Pada prakteknya, manusia dalam ziarah kubur terbagi tiga macam:

Pertama, ziarah yang syar’iyyah (syar’i).

Yaitu ziarah kubur dengan maksud mengucapkan salam dan mendoakan penghuni kubur, serta mengingat kematian dan akhirat. Hal ini berdasarkan sabda Nabi shallallahu alaihi wa sallam,

فَزُورُوا الْقُبُورَ فَإِنَّهَا تُذَكِّرُ الْمَوْتَ»

“Oleh karena itu, ziarahilah kubur, karena hal itu akan mengingatkan kepada kematian.” (Hr. Muslim)

Inilah ziarah yang benar dan disyariatkan.

Kedua, ziarah yang bid’iyyah (bid’ah).

Yaitu ziarah yang tertuju kepada kubur-kubur tertentu untuk beribadah di dekatnya, baik dengan membaca Al Qur’an, shalat, berdoa, dan sebagainya dengan anggapan bahwa beribadah di dekatnya memiliki kelebihan, dan berdoa di sana lebih mustajab, atau bermaksud mencari berkah di sana. Hal ini hukumnya haram dan termasuk sarana kepada kemusyrikan. Termasuk perbuatan bid'ah juga apabila menjadikan kuburan sebagai tempat ibadah dan sengaja bepergian jauh untuk mengunjunginya (tour ziarah kubur). Hal itu, karena Rasulullah shallallahu alaihi wa sallam bersabda,

" لاَ تُشَدُّ الرِّحَالُ إِلَّا إِلَى ثَلاَثَةِ مَسَاجِدَ: المَسْجِدِ الحَرَامِ، وَمَسْجِدِ الرَّسُولِ صَلَّى اللهُ عَلَيْهِ وَسَلَّمَ، وَمَسْجِدِ الأَقْصَى

“Tidak boleh mengadakan perjalanan jauh (dengan maksud ibadah) kecuali ke tiga masjid; Masjidil Haram, Masjid Rasul shallallahu alaihi wa sallam (nabawi), dan masjidil Aqsha.” (Hr. Bukhari dan Muslim)

Bentuk-bentuk bid’ah lainnya dalam ziarah kubur adalah mengkhususkan waktu tertentu untuk ziarah kubur. Imam Syathibiy rahimahullah menerangkan, bahwa ziarah kubur dianjurkan kapan saja, akan tetapi mengkhususkan waktu tertentu untuk ziarah, maka ada perincian.
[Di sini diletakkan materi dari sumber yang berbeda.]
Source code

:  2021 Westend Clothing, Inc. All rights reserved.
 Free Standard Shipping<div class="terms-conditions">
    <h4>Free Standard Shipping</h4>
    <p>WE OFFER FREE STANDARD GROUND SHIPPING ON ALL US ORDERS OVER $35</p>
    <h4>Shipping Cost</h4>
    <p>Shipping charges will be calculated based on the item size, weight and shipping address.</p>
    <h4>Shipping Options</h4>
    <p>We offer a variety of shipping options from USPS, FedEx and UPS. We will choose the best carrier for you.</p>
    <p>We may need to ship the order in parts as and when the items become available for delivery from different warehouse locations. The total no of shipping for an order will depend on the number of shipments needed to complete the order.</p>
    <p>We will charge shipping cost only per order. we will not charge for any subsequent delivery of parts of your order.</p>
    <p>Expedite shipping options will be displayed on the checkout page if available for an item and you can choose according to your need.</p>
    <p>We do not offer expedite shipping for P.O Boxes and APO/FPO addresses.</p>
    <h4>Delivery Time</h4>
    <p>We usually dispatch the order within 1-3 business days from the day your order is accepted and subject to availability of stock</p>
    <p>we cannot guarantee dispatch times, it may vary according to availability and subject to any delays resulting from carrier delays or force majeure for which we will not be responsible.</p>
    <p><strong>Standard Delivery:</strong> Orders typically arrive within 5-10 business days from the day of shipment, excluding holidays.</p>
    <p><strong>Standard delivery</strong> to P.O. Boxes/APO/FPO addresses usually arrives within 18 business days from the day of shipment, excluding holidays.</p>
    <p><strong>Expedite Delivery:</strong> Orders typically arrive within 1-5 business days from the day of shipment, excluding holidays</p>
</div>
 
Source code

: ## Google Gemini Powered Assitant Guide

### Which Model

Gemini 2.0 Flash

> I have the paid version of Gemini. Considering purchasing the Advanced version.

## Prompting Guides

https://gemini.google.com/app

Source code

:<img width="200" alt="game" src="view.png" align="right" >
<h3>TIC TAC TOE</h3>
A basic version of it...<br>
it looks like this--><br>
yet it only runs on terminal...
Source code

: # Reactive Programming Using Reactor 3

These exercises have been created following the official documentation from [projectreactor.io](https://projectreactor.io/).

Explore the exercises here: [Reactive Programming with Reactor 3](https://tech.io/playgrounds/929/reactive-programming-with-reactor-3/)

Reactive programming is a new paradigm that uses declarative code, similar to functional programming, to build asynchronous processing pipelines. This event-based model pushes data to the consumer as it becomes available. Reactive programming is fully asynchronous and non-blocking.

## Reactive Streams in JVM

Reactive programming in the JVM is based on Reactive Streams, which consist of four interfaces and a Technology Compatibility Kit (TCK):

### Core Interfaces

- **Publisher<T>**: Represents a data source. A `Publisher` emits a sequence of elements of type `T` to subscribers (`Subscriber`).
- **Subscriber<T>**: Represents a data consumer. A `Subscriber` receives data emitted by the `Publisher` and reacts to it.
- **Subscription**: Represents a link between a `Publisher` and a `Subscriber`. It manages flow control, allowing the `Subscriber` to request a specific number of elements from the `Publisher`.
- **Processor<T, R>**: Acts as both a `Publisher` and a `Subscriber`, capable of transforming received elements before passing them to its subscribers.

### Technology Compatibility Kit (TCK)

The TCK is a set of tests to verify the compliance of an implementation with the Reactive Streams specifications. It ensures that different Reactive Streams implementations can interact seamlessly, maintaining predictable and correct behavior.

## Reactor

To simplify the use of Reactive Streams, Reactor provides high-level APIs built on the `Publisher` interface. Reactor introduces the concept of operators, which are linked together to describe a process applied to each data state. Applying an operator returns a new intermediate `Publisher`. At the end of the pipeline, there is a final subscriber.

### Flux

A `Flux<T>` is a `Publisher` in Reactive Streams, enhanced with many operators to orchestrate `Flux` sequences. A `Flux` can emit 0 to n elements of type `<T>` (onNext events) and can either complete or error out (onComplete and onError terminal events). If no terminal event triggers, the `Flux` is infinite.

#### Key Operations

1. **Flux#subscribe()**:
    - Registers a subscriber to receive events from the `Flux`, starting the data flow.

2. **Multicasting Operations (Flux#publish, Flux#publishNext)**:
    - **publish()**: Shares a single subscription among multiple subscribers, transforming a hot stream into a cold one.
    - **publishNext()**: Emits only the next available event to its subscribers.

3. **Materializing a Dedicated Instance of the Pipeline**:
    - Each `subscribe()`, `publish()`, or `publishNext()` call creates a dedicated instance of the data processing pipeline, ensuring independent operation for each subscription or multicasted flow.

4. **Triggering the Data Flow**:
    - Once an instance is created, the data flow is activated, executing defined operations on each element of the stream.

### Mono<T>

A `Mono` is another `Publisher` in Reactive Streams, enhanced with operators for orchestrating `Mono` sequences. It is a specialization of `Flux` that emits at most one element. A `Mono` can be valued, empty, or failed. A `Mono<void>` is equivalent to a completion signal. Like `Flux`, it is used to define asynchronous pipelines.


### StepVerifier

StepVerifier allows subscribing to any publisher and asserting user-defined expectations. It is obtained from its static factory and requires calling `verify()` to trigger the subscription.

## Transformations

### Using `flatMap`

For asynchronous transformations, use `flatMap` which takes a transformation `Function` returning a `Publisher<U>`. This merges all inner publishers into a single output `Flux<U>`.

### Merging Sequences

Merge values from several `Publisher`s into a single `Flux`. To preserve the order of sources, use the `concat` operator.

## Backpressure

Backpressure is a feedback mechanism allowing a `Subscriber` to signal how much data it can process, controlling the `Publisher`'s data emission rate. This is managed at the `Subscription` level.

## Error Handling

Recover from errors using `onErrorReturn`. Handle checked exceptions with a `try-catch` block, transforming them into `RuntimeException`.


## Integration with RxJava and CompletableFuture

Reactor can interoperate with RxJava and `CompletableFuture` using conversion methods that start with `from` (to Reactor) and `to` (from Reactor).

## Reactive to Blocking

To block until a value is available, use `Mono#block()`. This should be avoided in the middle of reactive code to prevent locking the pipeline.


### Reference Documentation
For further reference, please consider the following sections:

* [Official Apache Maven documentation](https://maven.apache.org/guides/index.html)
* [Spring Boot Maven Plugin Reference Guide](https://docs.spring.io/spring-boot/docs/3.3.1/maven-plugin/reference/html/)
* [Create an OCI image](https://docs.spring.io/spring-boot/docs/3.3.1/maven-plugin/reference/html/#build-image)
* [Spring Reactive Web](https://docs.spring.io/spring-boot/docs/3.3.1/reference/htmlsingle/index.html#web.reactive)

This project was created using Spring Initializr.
Jika maksud menentukan waktunya karena waktu kosongnya kuburan dari peziarah, maka tidak mengapa, tetapi jika mengkhususkan waktunya karena meyakini keutamaan waktu tersebut, maka tidak ada dalilnya dalam syariat, sehingga termasuk bid’ah idhafiyyah (tambahan pada amal yang disyariatkan). Hal ini juga dilarang.

Termasuk bid’ah pula dalam ziarah kubur adalah mengusap kuburan, menciumnya, dan menempelkan pipi ke kuburan. Ibnu Taimiyah berkata, “Ini juga dilarang berdasarkan kesepakatan kaum muslimin, dan tidak ada di dunia ini benda mati yang disyariatkan dicium selain hajar aswad.”

Ketiga, ziarah yang syirkiyyah (syirik).   

Yaitu ziarah kubur dengan maksud berdoa kepada penghuni kubur, meminta kepadanya, berthawaf di sekitarnya, bernadzar karenanya, dan mengarahkan ibadah lainnya kepada kuburan itu. Ini adalah ziarah yang syirik. Ziarah ini juga hukumnya haram.

Demikianlah yang bisa khatib sampaikan, semoga bermanfaat. Kita meminta kepada Allah agar Dia selalu membimbing kita ke jalan yang diridhai-Nya dan memberikan kita taufiq untuk dapat menempuhnya, aamin.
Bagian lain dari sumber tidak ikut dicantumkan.